Background: Homelessness among people with mental illness has grown to become a common phenomenon in many developed and developing countries. Just like in any other country, the living conditions of homeless people with mental illness in Ghana are unwholesome. Despite the increased population of these vulnerable individuals on the streets, not much is known about the perspectives of the general public towards this phenomenon in Ghana. Aim: This research was conducted to explore the perspectives of community members on homeless people with mental illness. The main study objectives were (a) to find out the impacts of the presence of persons with mental illness on the streets and (b) to ascertain the reasons accounting for homelessness among persons with mental illness. Method: Utilizing a qualitative research design, twenty community members were sampled from selected suburbs in Nsawam and interviewed with the use of a semi-structured interview guide. The audio data gathered from the interviews were transcribed verbatim and analysed thematically.

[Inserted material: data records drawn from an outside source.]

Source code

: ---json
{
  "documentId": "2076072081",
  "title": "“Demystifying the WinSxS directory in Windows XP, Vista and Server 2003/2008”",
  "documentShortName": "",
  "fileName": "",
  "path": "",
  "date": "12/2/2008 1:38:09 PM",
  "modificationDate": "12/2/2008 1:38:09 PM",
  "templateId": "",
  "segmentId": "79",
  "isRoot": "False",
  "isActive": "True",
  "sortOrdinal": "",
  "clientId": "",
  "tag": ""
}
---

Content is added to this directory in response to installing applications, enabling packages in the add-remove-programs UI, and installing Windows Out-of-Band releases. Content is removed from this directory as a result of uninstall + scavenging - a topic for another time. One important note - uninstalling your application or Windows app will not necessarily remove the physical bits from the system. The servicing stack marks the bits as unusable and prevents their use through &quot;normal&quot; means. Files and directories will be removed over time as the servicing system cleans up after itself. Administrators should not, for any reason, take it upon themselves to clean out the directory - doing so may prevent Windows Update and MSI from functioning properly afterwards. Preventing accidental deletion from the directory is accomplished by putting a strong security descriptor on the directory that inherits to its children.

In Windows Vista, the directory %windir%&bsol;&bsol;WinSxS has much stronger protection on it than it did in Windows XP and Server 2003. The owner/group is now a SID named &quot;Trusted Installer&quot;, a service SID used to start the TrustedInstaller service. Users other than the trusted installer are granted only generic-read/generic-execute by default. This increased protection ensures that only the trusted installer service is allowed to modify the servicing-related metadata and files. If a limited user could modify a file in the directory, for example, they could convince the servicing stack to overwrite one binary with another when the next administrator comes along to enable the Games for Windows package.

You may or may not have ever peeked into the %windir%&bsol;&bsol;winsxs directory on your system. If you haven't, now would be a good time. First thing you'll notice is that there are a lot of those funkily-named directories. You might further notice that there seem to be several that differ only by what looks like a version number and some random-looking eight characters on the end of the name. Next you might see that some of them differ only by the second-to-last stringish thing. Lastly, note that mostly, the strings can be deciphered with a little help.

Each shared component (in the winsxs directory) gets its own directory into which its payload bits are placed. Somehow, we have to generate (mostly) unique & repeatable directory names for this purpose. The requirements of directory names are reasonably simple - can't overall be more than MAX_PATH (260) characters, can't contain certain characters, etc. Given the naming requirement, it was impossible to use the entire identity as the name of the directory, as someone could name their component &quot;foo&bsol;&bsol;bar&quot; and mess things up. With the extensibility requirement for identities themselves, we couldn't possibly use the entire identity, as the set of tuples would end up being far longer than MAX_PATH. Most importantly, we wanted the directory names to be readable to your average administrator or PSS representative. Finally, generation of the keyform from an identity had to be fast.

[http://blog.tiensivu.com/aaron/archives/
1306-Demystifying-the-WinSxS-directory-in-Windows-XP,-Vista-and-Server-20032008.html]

Results: Majority of the participants asserted that homeless people with mental illness had no access to good food, shelter, and health care. They further stated that some homeless people with mental illness perpetrated physical and sexual violence against the residents. Moreover, the participants believed that persons with mental illness remained on the streets due to neglect by their family members, and limited access to psychiatric services. Conclusion: This paper concludes by recommending to government to make mental health services accessible and affordable to homeless persons with mental illness nationwide.